How to replace an option value in a rules list captured by `OptionsPattern`?

Question

While experimenting with options, I tried to replace a value in the rules list captured by OptionsPattern. However, the following approach does not work as I expected:

f[opts:OptionsPattern[]]:= Hold[opts, a->3]
Column[{
    f[],
    f[a->1],
    f[a->1,b->2]
}]

Hold[a->3]
Hold[a->1,a->3]
Hold[a->1,b->2,a->3]

I would have expected the value for the a option to be replaced. But instead, a new rule is added to the sequence.
So, is there a way to replace a rule in the option sequence?

Answer 1

As noticed by J.M. in a comment, it is usually not necessary to replace an option since " options are parsed left to right, and leftmost ones have higher priority" More details in this older question.

---

Filtering rules

But let's pretend here I really really want to replace a rule in the options list. A possible solution in two steps would be:

1. Using FilterRules with the FilterRules[..., Except[...]] syntax we will first delete the rule we want to replace;
2. Using the classic list manipulation functions (like Append) we will then add a new rule with the expected value.

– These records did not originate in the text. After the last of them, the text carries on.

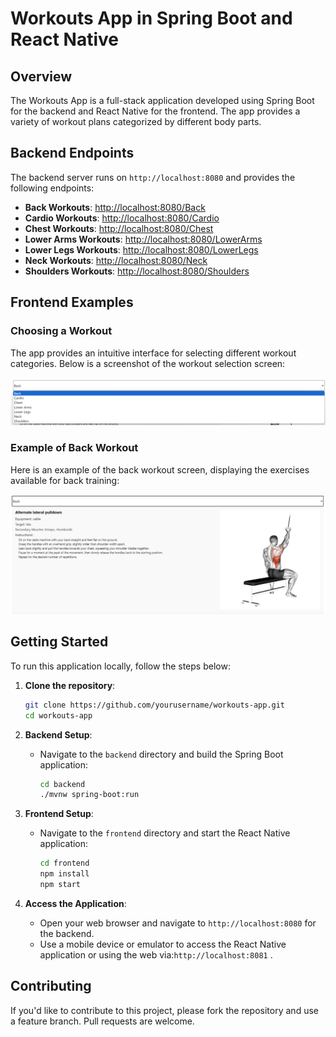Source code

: 
# Workouts App in Spring Boot and React Native

## Overview
The Workouts App is a full-stack application developed using Spring Boot for the backend and React Native for the frontend. The app provides a variety of workout plans categorized by different body parts.

## Backend Endpoints
The backend server runs on `http://localhost:8080` and provides the following endpoints:

- **Back Workouts**: [http://localhost:8080/Back](http://localhost:8080/Back)
- **Cardio Workouts**: [http://localhost:8080/Cardio](http://localhost:8080/Cardio)
- **Chest Workouts**: [http://localhost:8080/Chest](http://localhost:8080/Chest)
- **Lower Arms Workouts**: [http://localhost:8080/LowerArms](http://localhost:8080/LowerArms)
- **Lower Legs Workouts**: [http://localhost:8080/LowerLegs](http://localhost:8080/LowerLegs)
- **Neck Workouts**: [http://localhost:8080/Neck](http://localhost:8080/Neck)
- **Shoulders Workouts**: [http://localhost:8080/Shoulders](http://localhost:8080/Shoulders)

## Frontend Examples

### Choosing a Workout
The app provides an intuitive interface for selecting different workout categories. Below is a screenshot of the workout selection screen:

<img src="images/image-1.png">

### Example of Back Workout
Here is an example of the back workout screen, displaying the exercises available for back training:

<img src="images/image.png">

## Getting Started
To run this application locally, follow the steps below:

1. **Clone the repository**:
   ```bash
   git clone https://github.com/yourusername/workouts-app.git
   cd workouts-app
   ```

2. **Backend Setup**:
   - Navigate to the `backend` directory and build the Spring Boot application:
     ```bash
     cd backend
     ./mvnw spring-boot:run
     ```
   
3. **Frontend Setup**:
   - Navigate to the `frontend` directory and start the React Native application:
     ```bash
     cd frontend
     npm install
     npm start
     ```

4. **Access the Application**:
   - Open your web browser and navigate to `http://localhost:8080` for the backend.
   - Use a mobile device or emulator to access the React Native application or using the web via:`http://localhost:8081` .

## Contributing
If you'd like to contribute to this project, please fork the repository and use a feature branch. Pull requests are welcome.


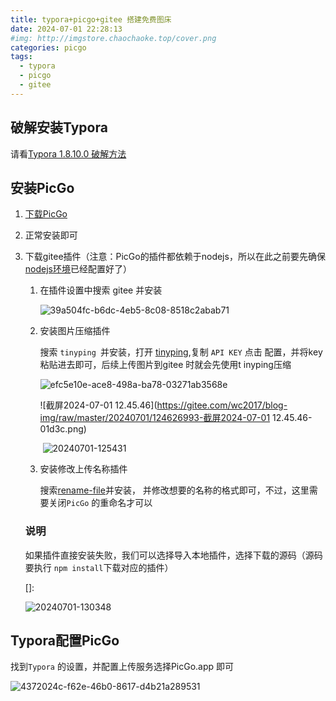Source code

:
 ```yaml
---
title: typora+picgo+gitee 搭建免费图床
date: 2024-07-01 22:28:13
#img: http://imgstore.chaochaoke.top/cover.png
categories: picgo
tags:
  - typora
  - picgo
  - gitee
---
```




## 破解安装Typora

请看[Typora 1.8.10.0 破解方法](https://blog.chaochaoke.top/2024/04/17/TyporaCracking/)

## 安装PicGo

1. [下载PicGo](https://github.com/Molunerfinn/PicGo/releases)

2. 正常安装即可

3. 下载gitee插件（注意：PicGo的插件都依赖于nodejs，所以在此之前要先确保[nodejs环境]()已经配置好了）

   1. 在插件设置中搜索 gitee 并安装

      ![39a504fc-b6dc-4eb5-8c08-8518c2abab71](https://gitee.com/wc2017/blog-img/raw/master/20240628/125948271-125632667-39a504fc-b6dc-4eb5-8c08-8518c2abab71-e5618-bd70e.jpeg)

   2. 安装图片压缩插件

      搜索 `tinyping `并安装，打开 [tinyping](https://tinypng.com/),复制 `API KEY` 点击 配置，并将key 粘贴进去即可，后续上传图片到gitee 时就会先使用t inyping压缩

      ![efc5e10e-ace8-498a-ba78-03271ab3568e](https://gitee.com/wc2017/blog-img/raw/master/20240701/124423132-efc5e10e-ace8-498a-ba78-03271ab3568e-84d91.jpeg)
   
      ![截屏2024-07-01 12.45.46](https://gitee.com/wc2017/blog-img/raw/master/20240701/124626993-截屏2024-07-01 12.45.46-01d3c.png)
   
      ​	![20240701-125431](https://gitee.com/wc2017/blog-img/raw/master/20240701/125456289-20240701-125431-02234.png)
   
   3. 安装修改上传名称插件
   
      搜索[rename-file](https://github.com/liuwave/picgo-plugin-rename-file#readme)并安装， 并修改想要的名称的格式即可，不过，这里需要关闭`PicGo` 的重命名才可以
   
   ### 说明
   
   如果插件直接安装失败，我们可以选择导入本地插件，选择下载的源码（源码要执行 `npm install`下载对应的插件）
   
   []: 
   
   ![20240701-130348](https://gitee.com/wc2017/blog-img/raw/master/20240701/130404775-20240701-130348-d5465.png)

## Typora配置PicGo

找到`Typora` 的设置，并配置上传服务选择PicGo.app 即可 

![4372024c-f62e-46b0-8617-d4b21a289531](https://gitee.com/wc2017/blog-img/raw/master/20240701/125833355-4372024c-f62e-46b0-8617-d4b21a289531-f05af.jpeg)
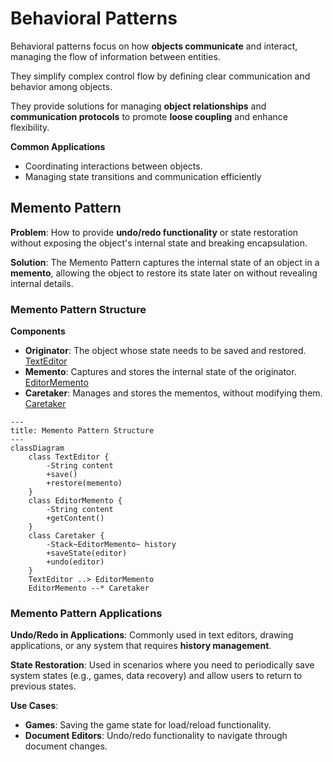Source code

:# Behavioral Patterns

Behavioral patterns focus on how **objects communicate** and interact, managing the flow of information between entities.

They simplify complex control flow by defining clear communication and behavior among objects.

They provide solutions for managing **object relationships** and **communication protocols** to promote **loose coupling** and enhance flexibility.

**Common Applications**
* Coordinating interactions between objects.
* Managing state transitions and communication efficiently

## Memento Pattern

**Problem**: How to provide **undo/redo functionality** or state restoration without
exposing the object's internal state and breaking encapsulation.

**Solution**: The Memento Pattern captures the internal state of an object in a
**memento**, allowing the object to restore its state later on without revealing internal
details.

### Memento Pattern Structure

**Components**
* **Originator**: The object whose state needs to be saved and restored. [TextEditor](../src/main/java/org/prateek/BehaviouralPatterns/MementoPattern/TextEditor.java)
* **Memento**: Captures and stores the internal state of the originator. [EditorMemento](../src/main/java/org/prateek/BehaviouralPatterns/MementoPattern/EditorMemento.java)
* **Caretaker**: Manages and stores the mementos, without modifying them. [Caretaker](../src/main/java/org/prateek/BehaviouralPatterns/MementoPattern/Caretaker.java)

```mermaid
---
title: Memento Pattern Structure
---
classDiagram
    class TextEditor {
        -String content
        +save()
        +restore(memento)
    }
    class EditorMemento {
        -String content
        +getContent()
    }
    class Caretaker {
        -Stack~EditorMemento~ history
        +saveState(editor)
        +undo(editor)
    }
    TextEditor ..> EditorMemento
    EditorMemento --* Caretaker
```

### Memento Pattern Applications

**Undo/Redo in Applications**: Commonly used in text editors, drawing applications, or
any system that requires **history management**.

**State Restoration**: Used in scenarios where you need to periodically save system
states (e.g., games, data recovery) and allow users to return to previous states.

**Use Cases**:
* **Games**: Saving the game state for load/reload functionality.
* **Document Editors**: Undo/redo functionality to navigate through document
changes.
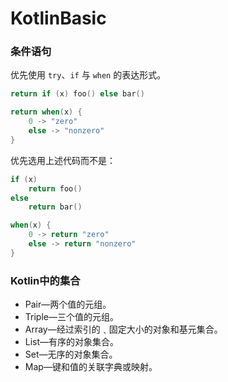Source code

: # KotlinBasic

### 条件语句

优先使用 `try`、`if` 与 `when` 的表达形式。

```kotlin
return if (x) foo() else bar()

return when(x) {
    0 -> "zero"
    else -> "nonzero"
}
```

优先选用上述代码而不是：

```kotlin
if (x)
    return foo()
else
    return bar()

when(x) {
    0 -> return "zero"
    else -> return "nonzero"
}
```



### Kotlin中的集合

* Pair—两个值的元组。
* Triple—三个值的元组。
* Array—经过索引的﹑固定大小的对象和基元集合。
* List—有序的对象集合。
* Set—无序的对象集合。
* Map—键和值的关联字典或映射。
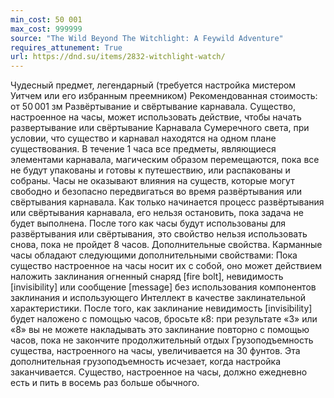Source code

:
```yaml
---
min_cost: 50 001
max_cost: 999999
source: "The Wild Beyond The Witchlight: A Feywild Adventure"
requires_attunement: True
url: https://dnd.su/items/2832-witchlight-watch/
---
```


Чудесный предмет, легендарный (требуется настройка мистером Уитчем или его избранным преемником)
Рекомендованная стоимость: от 50 001 зм
Развёртывание и свёртывание карнавала. Существо, настроенное на часы, может использовать действие, чтобы начать развертывание или свёртывание Карнавала Сумеречного света, при условии, что существо и карнавал находятся на одном плане существования. В течение 1 часа все предметы, являющиеся элементами карнавала, магическим образом перемещаются, пока все не будут упакованы и готовы к путешествию, или распакованы и собраны. Часы не оказывают влияния на существ, которые могут свободно и безопасно передвигаться во время развёртывания или свёртывания карнавала. Как только начинается процесс развёртывания или свёртывания карнавала, его нельзя остановить, пока задача не будет выполнена. После того как часы будут использованы для развёртывания или свёртывания, это свойство нельзя использовать снова, пока не пройдет 8 часов.
Дополнительные свойства. Карманные часы обладают следующими дополнительными свойствами:
Пока существо настроенное на часы носит их с собой, оно может действием наложить заклинания огненный снаряд [fire bolt], невидимость [invisibility] или сообщение [message] без использования компонентов заклинания и использующего Интеллект в качестве заклинательной характеристики.
После того, как заклинание невидимость [invisibility] будет наложено с помощью часов, бросьте к8: при результате «3» или «8» вы не можете накладывать это заклинание повторно с помощью часов, пока не закончите продолжительный отдых
Грузоподъемность существа, настроенного на часы, увеличивается на 30 фунтов. Эта дополнительная грузоподъемность исчезает, когда настройка заканчивается.
Существо, настроенное на часы, должно ежедневно есть и пить в восемь раз больше обычного.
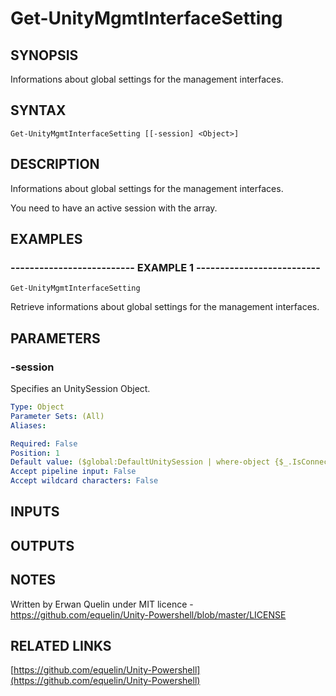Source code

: # Get-UnityMgmtInterfaceSetting

## SYNOPSIS
Informations about global settings for the management interfaces.

## SYNTAX

```
Get-UnityMgmtInterfaceSetting [[-session] <Object>]
```

## DESCRIPTION
Informations about global settings for the management interfaces.
 
You need to have an active session with the array.

## EXAMPLES

### -------------------------- EXAMPLE 1 --------------------------
```
Get-UnityMgmtInterfaceSetting
```

Retrieve informations about global settings for the management interfaces.

## PARAMETERS

### -session
Specifies an UnitySession Object.

```yaml
Type: Object
Parameter Sets: (All)
Aliases: 

Required: False
Position: 1
Default value: ($global:DefaultUnitySession | where-object {$_.IsConnected -eq $true})
Accept pipeline input: False
Accept wildcard characters: False
```

## INPUTS

## OUTPUTS

## NOTES
Written by Erwan Quelin under MIT licence - https://github.com/equelin/Unity-Powershell/blob/master/LICENSE

## RELATED LINKS

[https://github.com/equelin/Unity-Powershell](https://github.com/equelin/Unity-Powershell)

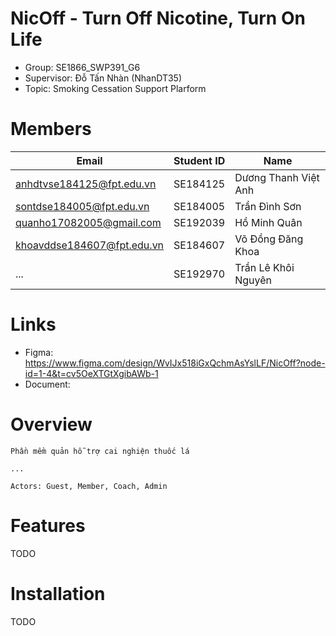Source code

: # NicOff - Turn Off Nicotine, Turn On Life


- Group: SE1866_SWP391_G6
- Supervisor: Đỗ Tấn Nhàn (NhanDT35)
- Topic: Smoking Cessation Support Plarform

# Members
| Email                      | Student ID | Name             |
|----------------------------|------------|------------------|
| anhdtvse184125@fpt.edu.vn   | 	SE184125  | 	Dương Thanh Việt Anh   |
| sontdse184005@fpt.edu.vn    | SE184005  | 	Trần Đình Sơn     |
| quanho17082005@gmail.com  | 	SE192039  | 	Hồ Minh Quân    |
| khoavddse184607@fpt.edu.vn  | 	SE184607  | 	Võ Đồng Đăng Khoa   |
| ... | 	SE192970  | 	Trần Lê Khôi Nguyên |

# Links
- Figma: https://www.figma.com/design/WvIJx518iGxQchmAsYslLF/NicOff?node-id=1-4&t=cv5OeXTGtXgibAWb-1
- Document:

# Overview
```
Phần mềm quản hỗ trợ cai nghiện thuốc lá

...

Actors: Guest, Member, Coach, Admin
```

# Features

TODO

# Installation

TODO
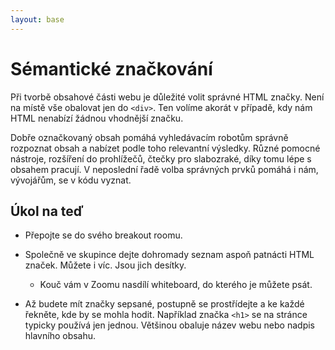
 ```yaml
---
layout: base
---
```


# Sémantické značkování

Při tvorbě obsahové části webu je důležité volit správné HTML značky. Není na místě vše obalovat jen do `<div>`. Ten volíme akorát v případě, kdy nám HTML nenabízí žádnou vhodnější značku.

Dobře označkovaný obsah pomáhá vyhledávacím robotům správně rozpoznat obsah a nabízet podle toho relevantní výsledky. Různé pomocné nástroje, rozšíření do prohlížečů, čtečky pro slabozraké, díky tomu lépe s obsahem pracují. V neposlední řadě volba správných prvků pomáhá i nám, vývojářům, se v kódu vyznat.

## Úkol na teď

- Přepojte se do svého breakout roomu.

- Společně ve skupince dejte dohromady seznam aspoň patnácti HTML značek. Můžete i víc. Jsou jich desítky.

  - Kouč vám v Zoomu nasdílí whiteboard, do kterého je můžete psát.

- Až budete mít značky sepsané, postupně se prostřídejte a ke každé řekněte, kde by se mohla hodit. Například značka `<h1>` se na stránce typicky používá jen jednou. Většinou obaluje název webu nebo nadpis hlavního obsahu.

<!-- Výpis značek například zde https://www.tutorialstonight.com/html-tags-list-with-examples.php -->
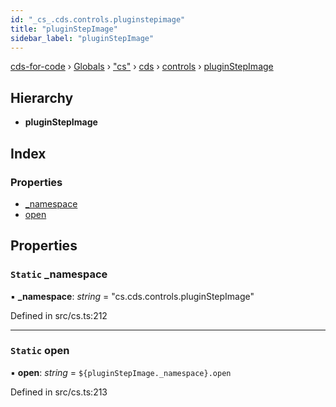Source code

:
 ```yaml
---
id: "_cs_.cds.controls.pluginstepimage"
title: "pluginStepImage"
sidebar_label: "pluginStepImage"
---
```


[cds-for-code](../index.md) › [Globals](../globals.md) › ["cs"](../modules/_cs_.md) › [cds](../modules/_cs_.cds.md) › [controls](../modules/_cs_.cds.controls.md) › [pluginStepImage](_cs_.cds.controls.pluginstepimage.md)

## Hierarchy

* **pluginStepImage**

## Index

### Properties

* [_namespace](_cs_.cds.controls.pluginstepimage.md#static-_namespace)
* [open](_cs_.cds.controls.pluginstepimage.md#static-open)

## Properties

### `Static` _namespace

▪ **_namespace**: *string* = "cs.cds.controls.pluginStepImage"

Defined in src/cs.ts:212

___

### `Static` open

▪ **open**: *string* = `${pluginStepImage._namespace}.open`

Defined in src/cs.ts:213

f[opts:OptionsPattern[]] := FilterRules[{opts}, Except["a"]] // Append[a->3]
Column[{
    f[],
    f[a->1],
    f[b->2],
    f[a->1, b->2]
}]

Producing:

{a->3}
{a->3}
{b->2,a->3}
{b->2,a->3}

Converting to an association

An alternate solution is to convert first the rules list to an association. In the process, duplicate rules replace their predecessor. Finally, using Normal we can convert back from an association to a list:

f[opts:OptionsPattern[]] := Normal[Association[opts, a->3]]
Column[{
    f[],
    f[a->1],
    f[b->2],
    f[a->1, b->2]
}]

Producing almost the same result as above:

{a->3}
{a->3}
{b->2,a->3}
{a->3,b->2}

As you can see, in the last test, the a value appears first--something that has some consistency with the notion or replacement, even if I'm not sure this behavior is guaranteed.